Multi-omics reveals key cell types and gene families regulating eggshell strength in chicken uteri

Eggs represent an accessible and nutrient-dense source of high-quality animal protein, and decades of selective breeding have markedly elevated reproductive output in commercial laying hens. However, sustaining elevated productivity while improving eggshell integrity presents a critical challenge, as the molecular mechanisms of eggshell strength remain unclear. In this study, phenotypic assessment of eggshell strength was combined with single-cell transcriptomic profiling of the uterus from high- and low-strength groups, transcriptomic analysis of multiple tissues, and quantitative proteomic analysis of uterine fluid. Serum calcium and phosphorus levels did not differ significantly between groups. A single-cell atlas of the Rhode Island Red uterus was successfully generated for the first time, identifying nine distinct cell populations encompassing smooth muscle, epithelial, endothelial, and immune subsets. Integration of transcriptomic and proteomic datasets revealed that genes encoding collagens (COL4A1/2, COL1A1/2, COL5A1, and COL6A1/2/3), solute carriers (SLC4A4/7, SLC6A4, SLC9A2/9, and SLC38A2), ATPases (ATP1A1, ATP1B1, ATP2B1/2, ATP2A2/3, and ATP2C1), calcium voltage-gated channels (CACNB2, CACNA1C, and CACNA2D1), annexins (ANXA5 and ANXA6), and integrins (ITGB1 and ITGA9) were key molecular determinants associated with variation in eggshell strength. These genes were primarily enriched in signaling cascades involved in focal adhesion, actin cytoskeleton regulation, extracellular matrix (ECM)-receptor interactions, and calcium signaling.
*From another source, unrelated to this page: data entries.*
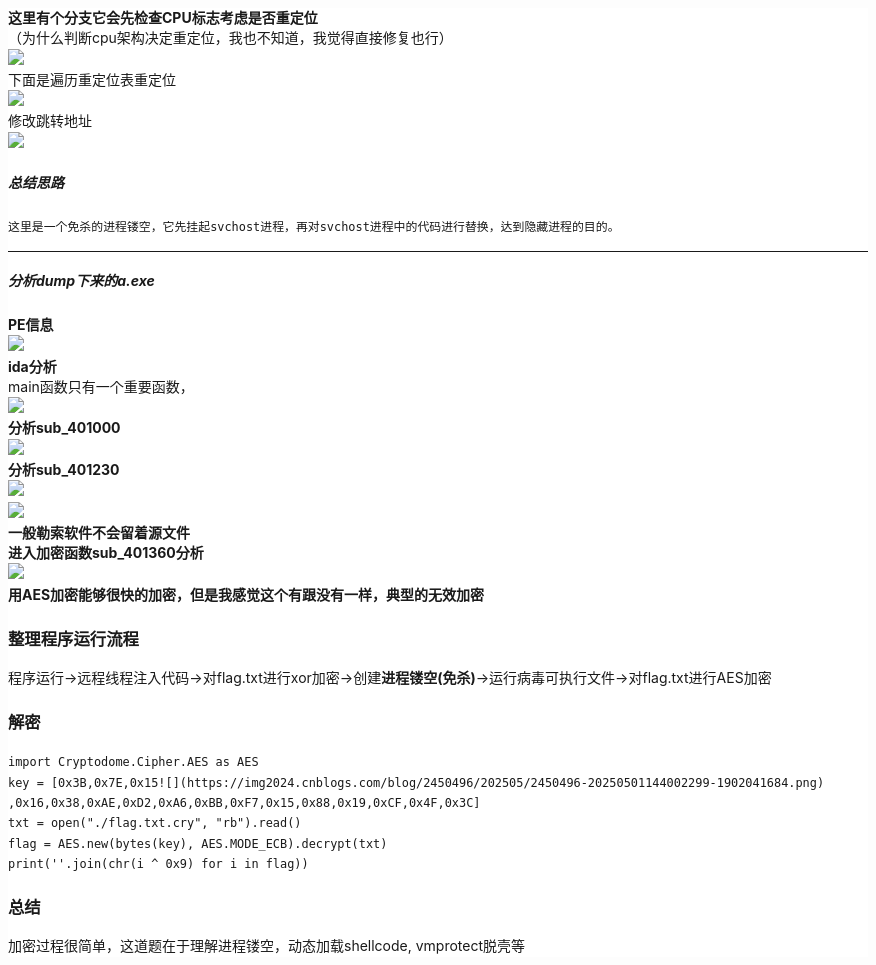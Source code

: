 **这里有个分支它会先检查CPU标志考虑是否重定位**  
（为什么判断cpu架构决定重定位，我也不知道，我觉得直接修复也行）  
![](https://img2024.cnblogs.com/blog/2450496/202505/2450496-20250501144940971-81221591.png)  
下面是遍历重定位表重定位  
![](https://img2024.cnblogs.com/blog/2450496/202505/2450496-20250501145007786-768637990.png)  
修改跳转地址  
![](https://img2024.cnblogs.com/blog/2450496/202505/2450496-20250501145019065-1196063220.png)

##### **总结思路**

    这里是一个免杀的进程镂空，它先挂起svchost进程，再对svchost进程中的代码进行替换，达到隐藏进程的目的。
    

* * *

##### **分析dump下来的a.exe**

**PE信息**  
![](https://img2024.cnblogs.com/blog/2450496/202505/2450496-20250501145032445-1366283023.png)  
**ida分析**  
main函数只有一个重要函数，  
![](https://img2024.cnblogs.com/blog/2450496/202505/2450496-20250501145044360-166239907.png)  
**分析sub\_401000**  
![](https://img2024.cnblogs.com/blog/2450496/202505/2450496-20250501145054334-2112922016.png)  
**分析sub\_401230**  
![](https://img2024.cnblogs.com/blog/2450496/202505/2450496-20250501145109680-901209287.png)  
![](https://img2024.cnblogs.com/blog/2450496/202505/2450496-20250501145118976-1661966943.png)  
**一般勒索软件不会留着源文件**  
**进入加密函数sub\_401360分析**  
![](https://img2024.cnblogs.com/blog/2450496/202505/2450496-20250501145129822-1293265271.png)  
**用AES加密能够很快的加密，但是我感觉这个有跟没有一样，典型的无效加密**

### **整理程序运行流程**

程序运行->远程线程注入代码->对flag.txt进行xor加密->创建**进程镂空(免杀)**\->运行病毒可执行文件->对flag.txt进行AES加密

### **解密**

    import Cryptodome.Cipher.AES as AES
    key = [0x3B,0x7E,0x15![](https://img2024.cnblogs.com/blog/2450496/202505/2450496-20250501144002299-1902041684.png)
    ,0x16,0x38,0xAE,0xD2,0xA6,0xBB,0xF7,0x15,0x88,0x19,0xCF,0x4F,0x3C]
    txt = open("./flag.txt.cry", "rb").read()
    flag = AES.new(bytes(key), AES.MODE_ECB).decrypt(txt)
    print(''.join(chr(i ^ 0x9) for i in flag))
    

### **总结**

加密过程很简单，这道题在于理解进程镂空，动态加载shellcode, vmprotect脱壳等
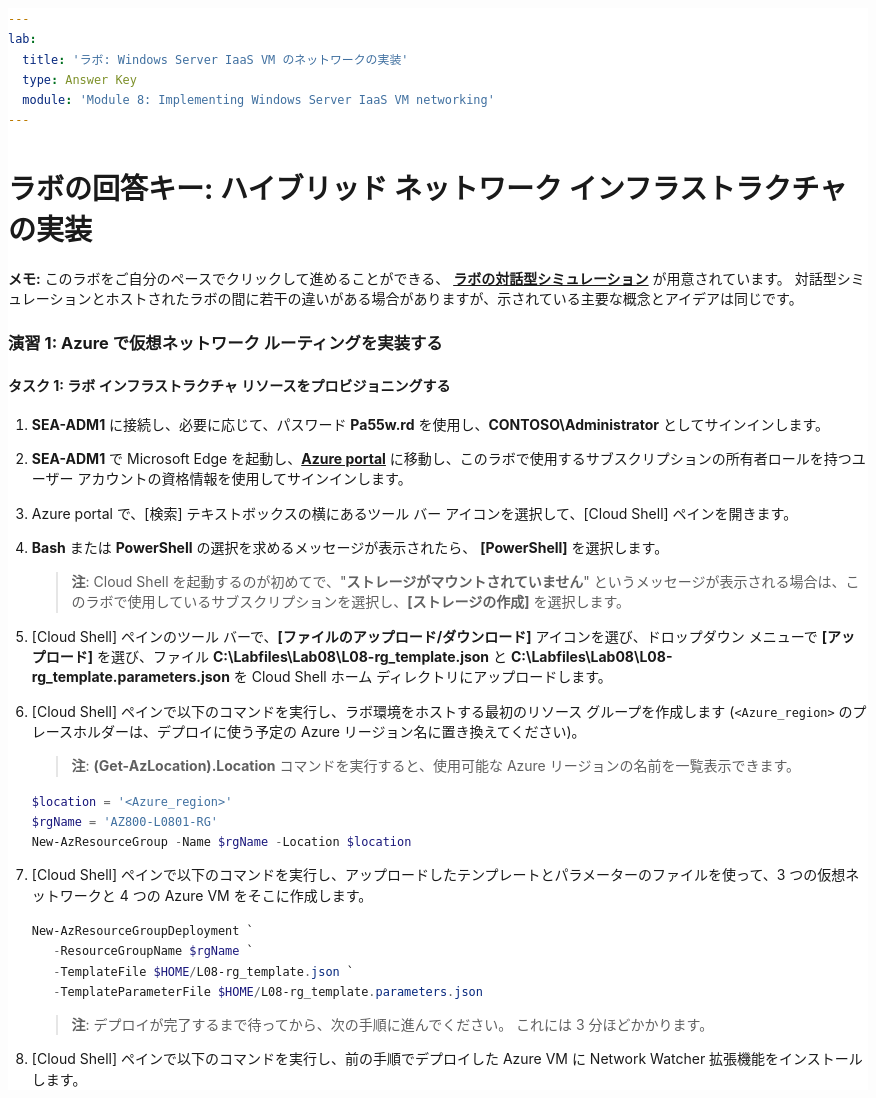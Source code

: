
 ```yaml
---
lab:
  title: 'ラボ: Windows Server IaaS VM のネットワークの実装'
  type: Answer Key
  module: 'Module 8: Implementing Windows Server IaaS VM networking'
---
```


# ラボの回答キー: ハイブリッド ネットワーク インフラストラクチャの実装

**メモ:** このラボをご自分のペースでクリックして進めることができる、 **[ラボの対話型シミュレーション](https://mslabs.cloudguides.com/guides/AZ-800%20Lab%20Simulation%20-%20Implementing%20hybrid%20networking%20infrastructure)** が用意されています。 対話型シミュレーションとホストされたラボの間に若干の違いがある場合がありますが、示されている主要な概念とアイデアは同じです。 

### 演習 1: Azure で仮想ネットワーク ルーティングを実装する

#### タスク 1: ラボ インフラストラクチャ リソースをプロビジョニングする

1. **SEA-ADM1** に接続し、必要に応じて、パスワード **Pa55w.rd** を使用し、**CONTOSO\Administrator** としてサインインします。
1. **SEA-ADM1** で Microsoft Edge を起動し、**[Azure portal](https://portal.azure.com)** に移動し、このラボで使用するサブスクリプションの所有者ロールを持つユーザー アカウントの資格情報を使用してサインインします。
1. Azure portal で、[検索] テキストボックスの横にあるツール バー アイコンを選択して、[Cloud Shell] ペインを開きます。
1. **Bash** または **PowerShell** の選択を求めるメッセージが表示されたら、 **[PowerShell]** を選択します。

   >**注**: Cloud Shell を起動するのが初めてで、"**ストレージがマウントされていません**" というメッセージが表示される場合は、このラボで使用しているサブスクリプションを選択し、**[ストレージの作成]** を選択します。

1. [Cloud Shell] ペインのツール バーで、**[ファイルのアップロード/ダウンロード]** アイコンを選び、ドロップダウン メニューで **[アップロード]** を選び、ファイル **C:\\Labfiles\\Lab08\\L08-rg_template.json** と **C:\\Labfiles\\Lab08\\L08-rg_template.parameters.json** を Cloud Shell ホーム ディレクトリにアップロードします。
1. [Cloud Shell] ペインで以下のコマンドを実行し、ラボ環境をホストする最初のリソース グループを作成します (`<Azure_region>` のプレースホルダーは、デプロイに使う予定の Azure リージョン名に置き換えてください)。

   >**注**: **(Get-AzLocation).Location** コマンドを実行すると、使用可能な Azure リージョンの名前を一覧表示できます。

    ```powershell 
    $location = '<Azure_region>'
    $rgName = 'AZ800-L0801-RG'
    New-AzResourceGroup -Name $rgName -Location $location
    ```
1. [Cloud Shell] ペインで以下のコマンドを実行し、アップロードしたテンプレートとパラメーターのファイルを使って、3 つの仮想ネットワークと 4 つの Azure VM をそこに作成します。

   ```powershell
   New-AzResourceGroupDeployment `
      -ResourceGroupName $rgName `
      -TemplateFile $HOME/L08-rg_template.json `
      -TemplateParameterFile $HOME/L08-rg_template.parameters.json
   ```

    >**注**: デプロイが完了するまで待ってから、次の手順に進んでください。 これには 3 分ほどかかります。

1. [Cloud Shell] ペインで以下のコマンドを実行し、前の手順でデプロイした Azure VM に Network Watcher 拡張機能をインストールします。
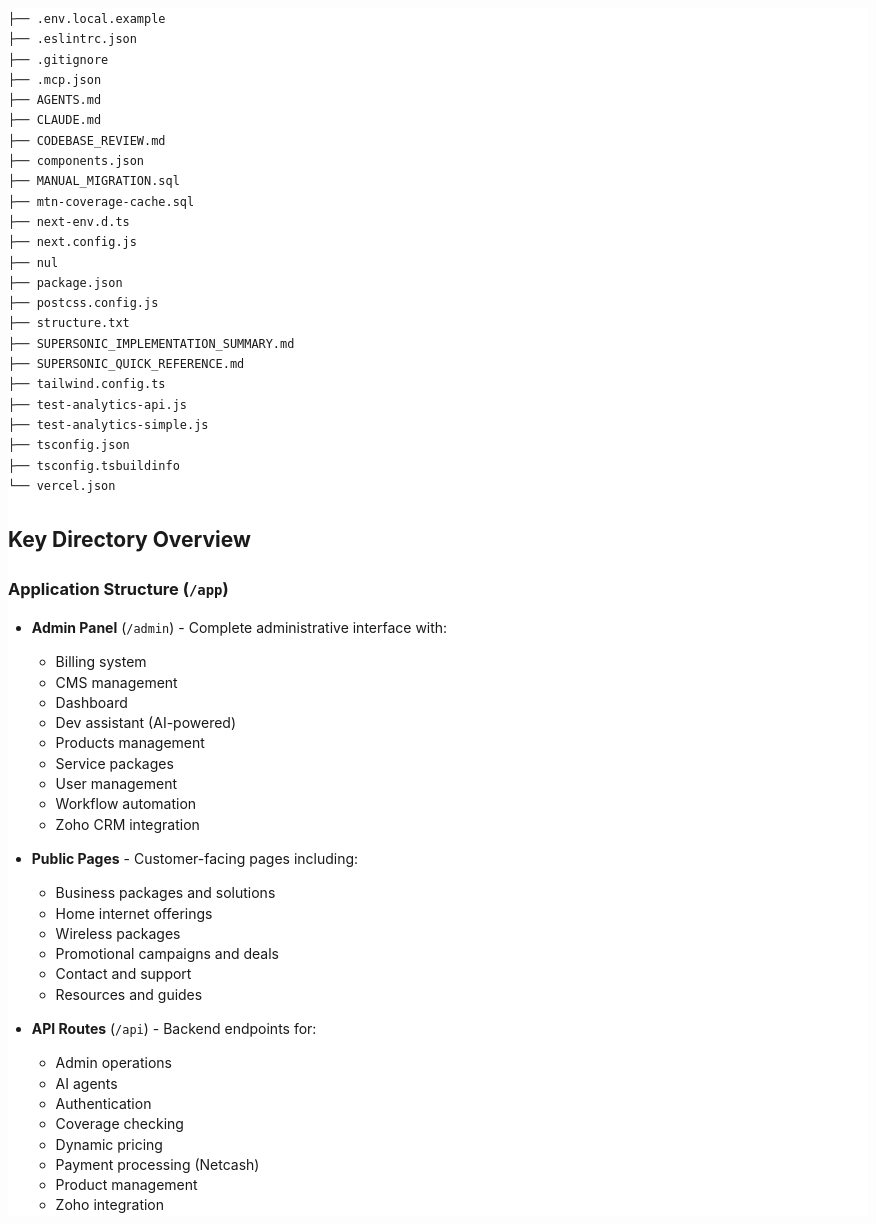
 ```
├── .env.local.example
├── .eslintrc.json
├── .gitignore
├── .mcp.json
├── AGENTS.md
├── CLAUDE.md
├── CODEBASE_REVIEW.md
├── components.json
├── MANUAL_MIGRATION.sql
├── mtn-coverage-cache.sql
├── next-env.d.ts
├── next.config.js
├── nul
├── package.json
├── postcss.config.js
├── structure.txt
├── SUPERSONIC_IMPLEMENTATION_SUMMARY.md
├── SUPERSONIC_QUICK_REFERENCE.md
├── tailwind.config.ts
├── test-analytics-api.js
├── test-analytics-simple.js
├── tsconfig.json
├── tsconfig.tsbuildinfo
└── vercel.json
```

## Key Directory Overview

### Application Structure (`/app`)
- **Admin Panel** (`/admin`) - Complete administrative interface with:
  - Billing system
  - CMS management
  - Dashboard
  - Dev assistant (AI-powered)
  - Products management
  - Service packages
  - User management
  - Workflow automation
  - Zoho CRM integration

- **Public Pages** - Customer-facing pages including:
  - Business packages and solutions
  - Home internet offerings
  - Wireless packages
  - Promotional campaigns and deals
  - Contact and support
  - Resources and guides

- **API Routes** (`/api`) - Backend endpoints for:
  - Admin operations
  - AI agents
  - Authentication
  - Coverage checking
  - Dynamic pricing
  - Payment processing (Netcash)
  - Product management
  - Zoho integration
Notably, collagen family genes were predominantly localized to smooth muscle cells, consistent with the tissue remodeling and uterine inversion that occur during shell calcification, which may enhance spatial proximity between calcium ions and matrix proteins. These findings establish a multi-omics framework for understanding the uterine regulatory mechanisms underlying eggshell formation and offer a molecular foundation for breeding strategies aimed at prolonging laying cycles while preserving shell quality.